O artista aborígene deixa-nos sobretudo esta lição: a reconciliação não se decreta, vive-se na fricção quotidiana entre mundos diferentes [3]. As suas obras não celebram uma harmonia reencontrada mas exploram pacientemente as condições da coexistência. Transformam a ferida colonial em material artístico sem a negar nem esquecer jamais.
Onus continua exemplar na sua maneira de habitar a contradição sem a resolver. Aborígene urbano, tradicional e contemporâneo, local e internacional, ele encarna essas identidades múltiplas que caracterizam a nossa época globalizada. O seu percurso prova que se pode ser fiel às suas origens sem se fechar nelas, abrir-se ao mundo sem se perder.

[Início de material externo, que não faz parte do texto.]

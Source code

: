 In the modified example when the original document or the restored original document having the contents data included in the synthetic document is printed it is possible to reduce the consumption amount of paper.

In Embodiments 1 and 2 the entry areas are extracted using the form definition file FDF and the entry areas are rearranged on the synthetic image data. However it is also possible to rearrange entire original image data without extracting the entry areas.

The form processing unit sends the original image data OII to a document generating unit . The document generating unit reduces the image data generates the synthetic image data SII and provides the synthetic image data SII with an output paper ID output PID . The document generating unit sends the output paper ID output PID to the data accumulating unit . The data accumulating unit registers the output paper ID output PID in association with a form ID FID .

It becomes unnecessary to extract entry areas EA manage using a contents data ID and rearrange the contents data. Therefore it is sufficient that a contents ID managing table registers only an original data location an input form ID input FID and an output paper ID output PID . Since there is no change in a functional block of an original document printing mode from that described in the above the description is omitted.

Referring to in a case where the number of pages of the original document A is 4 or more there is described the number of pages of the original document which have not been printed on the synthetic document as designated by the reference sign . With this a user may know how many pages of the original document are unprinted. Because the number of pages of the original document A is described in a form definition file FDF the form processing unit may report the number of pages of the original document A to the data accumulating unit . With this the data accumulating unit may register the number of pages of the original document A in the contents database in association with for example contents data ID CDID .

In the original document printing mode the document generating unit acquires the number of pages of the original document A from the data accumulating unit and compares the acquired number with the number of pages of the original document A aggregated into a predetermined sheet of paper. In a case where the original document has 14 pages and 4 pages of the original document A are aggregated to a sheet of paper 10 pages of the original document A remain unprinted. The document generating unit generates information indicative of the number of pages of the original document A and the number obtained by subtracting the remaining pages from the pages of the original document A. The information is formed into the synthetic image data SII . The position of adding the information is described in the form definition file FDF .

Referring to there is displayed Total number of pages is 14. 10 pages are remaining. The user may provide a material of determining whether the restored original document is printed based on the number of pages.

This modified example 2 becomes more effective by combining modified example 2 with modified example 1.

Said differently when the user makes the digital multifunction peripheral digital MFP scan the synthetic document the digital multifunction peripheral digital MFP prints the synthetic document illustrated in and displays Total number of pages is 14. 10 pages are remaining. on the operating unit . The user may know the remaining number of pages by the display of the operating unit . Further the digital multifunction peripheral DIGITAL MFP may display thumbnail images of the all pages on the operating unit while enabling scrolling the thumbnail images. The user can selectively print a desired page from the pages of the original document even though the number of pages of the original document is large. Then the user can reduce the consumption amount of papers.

A sua influência na arte aborígene contemporânea continua considerável. Toda uma geração de artistas aposta no seu exemplo a possibilidade de uma arte aborígene urbana assumida, nem folclórica nem imitação da arte ocidental [4]. Onus libertou a arte aborígene das suas atribuições mostrando que podia ser moderna sem renegar as suas fontes.
As suas obras resistem finalmente à apropriação comercial mantendo intacta a sua carga crítica. Mesmo tornadas objetos de coleção, continuam a questionar os seus possuidores sobre as condições da sua apropriação. Transformam cada comprador em cúmplice involuntário de uma crítica ao mercado da arte que alimenta.
Lin Onus ofereceu-nos esta coisa preciosa: uma arte que consola sem mentir, que reconcilia sem adoçar, que reúne sem uniformizar. Nas nossas sociedades fracturadas por identidades antagonistas, o seu exemplo mantém toda a sua pertinência. Mostra-nos que entre a assimilação e a separação existe este terceiro caminho: a coexistência criativa onde cada cultura se enriquece ao contacto da outra sem perder a sua alma.
O homem que esperava servir de ponte entre culturas conseguiu para além das suas expectativas. As suas obras continuam a fazer viajar olhares e consciências entre margens que tudo opõe. Provam que a arte pode transformar antagonismos em diálogos, feridas em belezas, impossibilidades em novas evidências. Lin Onus permanecerá esse artífice genial que fez explodir os nossos preconceitos com pinceladas para melhor nos reconciliar com a nossa humanidade partilhada.
- Neale, Margo et al., Urban Dingo: The Art and Life of Lin Onus 1948-1996, Queensland Art Gallery, Brisbane, 2000.
- Smith, Sue, “The Last Urban Dingo”, Courier Mail, Brisbane, 24 de outubro de 1996.
- Sequeira, David, “Lin Onus: Eternal Landscape of the Artist’s Mind”, Margaret Lawrence Gallery, Universidade de Melbourne, 2019.
- Kleinert, Sylvia, “Lin Onus and the Question of Aboriginal Landscape Painting”, Art Monthly Australia, n.º 94, novembro de 1996.